Input records:
--- START ---

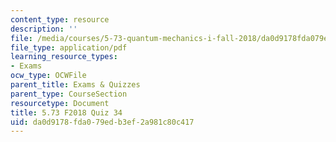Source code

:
 ```yaml
---
content_type: resource
description: ''
file: /media/courses/5-73-quantum-mechanics-i-fall-2018/da0d9178fda079edb3ef2a981c80c417_MIT5_73F18_quiz34.pdf
file_type: application/pdf
learning_resource_types:
- Exams
ocw_type: OCWFile
parent_title: Exams & Quizzes
parent_type: CourseSection
resourcetype: Document
title: 5.73 F2018 Quiz 34
uid: da0d9178-fda0-79ed-b3ef-2a981c80c417
---
```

--- END ---

Exercise instructions: Repeat all the material exactly, but keep pictures out of the copy.

Response box:
Source code

:
 ```yaml
---
content_type: resource
description: ''
file: /media/courses/5-73-quantum-mechanics-i-fall-2018/da0d9178fda079edb3ef2a981c80c417_MIT5_73F18_quiz34.pdf
file_type: application/pdf
learning_resource_types:
- Exams
ocw_type: OCWFile
parent_title: Exams & Quizzes
parent_type: CourseSection
resourcetype: Document
title: 5.73 F2018 Quiz 34
uid: da0d9178-fda0-79ed-b3ef-2a981c80c417
---
```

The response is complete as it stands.